La justice dans le viseur

Ce choix du lieu n’a rien d’anodin. C’est précisément devant le ministère de la Justice que Faouzi Zegout a décidé de poser son acte, comme pour défier une institution qu’il estime responsable de son calvaire. Il ne s’agit pas d’un cri dans le vide, mais d’une interpellation directe, une tentative de peser, par la violence symbolique, sur une structure qu’il considère sourde à ses plaintes.

Ce type de protestation reste rare en Algérie, et plus largement au Maghreb, où les autorités sont particulièrement sensibles à tout ce qui pourrait réveiller les souvenirs du printemps arabe. Car ici, comme ailleurs, l’immolation par le feu n’est jamais un simple acte de désespoir : c’est une adresse publique, un message de rupture lancé à la société et à l’État. En plaçant la justice au centre de cette mise en scène, Zegout dénonce moins une condamnation précise qu’un système dans lequel il ne croit plus trouver réparation.

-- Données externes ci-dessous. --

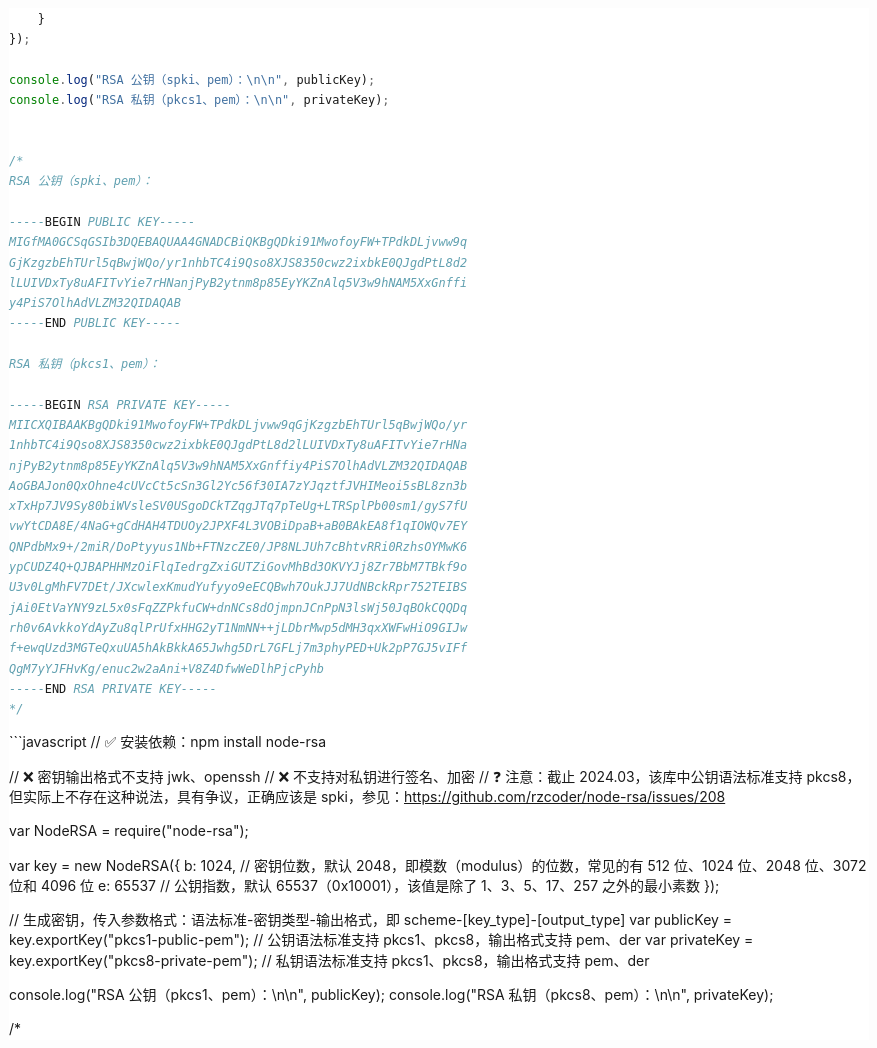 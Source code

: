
  ```javascript
      }
  });
  
  console.log("RSA 公钥（spki、pem）：\n\n", publicKey);
  console.log("RSA 私钥（pkcs1、pem）：\n\n", privateKey);
  
  
  /*
  RSA 公钥（spki、pem）：
  
  -----BEGIN PUBLIC KEY-----
  MIGfMA0GCSqGSIb3DQEBAQUAA4GNADCBiQKBgQDki91MwofoyFW+TPdkDLjvww9q
  GjKzgzbEhTUrl5qBwjWQo/yr1nhbTC4i9Qso8XJS8350cwz2ixbkE0QJgdPtL8d2
  lLUIVDxTy8uAFITvYie7rHNanjPyB2ytnm8p85EyYKZnAlq5V3w9hNAM5XxGnffi
  y4PiS7OlhAdVLZM32QIDAQAB
  -----END PUBLIC KEY-----
  
  RSA 私钥（pkcs1、pem）：
  
  -----BEGIN RSA PRIVATE KEY-----
  MIICXQIBAAKBgQDki91MwofoyFW+TPdkDLjvww9qGjKzgzbEhTUrl5qBwjWQo/yr
  1nhbTC4i9Qso8XJS8350cwz2ixbkE0QJgdPtL8d2lLUIVDxTy8uAFITvYie7rHNa
  njPyB2ytnm8p85EyYKZnAlq5V3w9hNAM5XxGnffiy4PiS7OlhAdVLZM32QIDAQAB
  AoGBAJon0QxOhne4cUVcCt5cSn3Gl2Yc56f30IA7zYJqztfJVHIMeoi5sBL8zn3b
  xTxHp7JV9Sy80biWVsleSV0USgoDCkTZqgJTq7pTeUg+LTRSplPb00sm1/gyS7fU
  vwYtCDA8E/4NaG+gCdHAH4TDUOy2JPXF4L3VOBiDpaB+aB0BAkEA8f1qIOWQv7EY
  QNPdbMx9+/2miR/DoPtyyus1Nb+FTNzcZE0/JP8NLJUh7cBhtvRRi0RzhsOYMwK6
  ypCUDZ4Q+QJBAPHHMzOiFlqIedrgZxiGUTZiGovMhBd3OKVYJj8Zr7BbM7TBkf9o
  U3v0LgMhFV7DEt/JXcwlexKmudYufyyo9eECQBwh7OukJJ7UdNBckRpr752TEIBS
  jAi0EtVaYNY9zL5x0sFqZZPkfuCW+dnNCs8dOjmpnJCnPpN3lsWj50JqBOkCQQDq
  rh0v6AvkkoYdAyZu8qlPrUfxHHG2yT1NmNN++jLDbrMwp5dMH3qxXWFwHiO9GIJw
  f+ewqUzd3MGTeQxuUA5hAkBkkA65Jwhg5DrL7GFLj7m3phyPED+Uk2pP7GJ5vIFf
  QgM7yYJFHvKg/enuc2w2aAni+V8Z4DfwWeDlhPjcPyhb
  -----END RSA PRIVATE KEY-----
  */
  ```
  </code-block>

  <code-block title="生成密钥 2️⃣">
  ```javascript
  // ✅ 安装依赖：npm install node-rsa

  // ❌ 密钥输出格式不支持 jwk、openssh
  // ❌ 不支持对私钥进行签名、加密
  // ❓ 注意：截止 2024.03，该库中公钥语法标准支持 pkcs8，但实际上不存在这种说法，具有争议，正确应该是 spki，参见：https://github.com/rzcoder/node-rsa/issues/208
  
  var NodeRSA = require("node-rsa");
  
  
  var key = new NodeRSA({
      b: 1024,  // 密钥位数，默认 2048，即模数（modulus）的位数，常见的有 512 位、1024 位、2048 位、3072 位和 4096 位
      e: 65537  // 公钥指数，默认 65537（0x10001），该值是除了 1、3、5、17、257 之外的最小素数
  });
  
  // 生成密钥，传入参数格式：语法标准-密钥类型-输出格式，即 scheme-[key_type]-[output_type]
  var publicKey = key.exportKey("pkcs1-public-pem");    // 公钥语法标准支持 pkcs1、pkcs8，输出格式支持 pem、der
  var privateKey = key.exportKey("pkcs8-private-pem");  // 私钥语法标准支持 pkcs1、pkcs8，输出格式支持 pem、der
  
  console.log("RSA 公钥（pkcs1、pem）：\n\n", publicKey);
  console.log("RSA 私钥（pkcs8、pem）：\n\n", privateKey);
  
  
  /*
  ```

Entre réseaux et institutions, la fracture

La vidéo du geste, rapidement diffusée sur les plateformes sociales, a immédiatement provoqué une onde de réactions. Ce canal, aujourd’hui incontournable, permet de court-circuiter les procédures longues et souvent infructueuses. Il devient la scène où les doléances sont jouées en direct, sans filtres, sans porte-parole. Pour ce cas, le dispositif est limpide : l’image pour frapper, le lieu pour marquer, l’essence pour faire comprendre qu’il n’y a plus d’issue.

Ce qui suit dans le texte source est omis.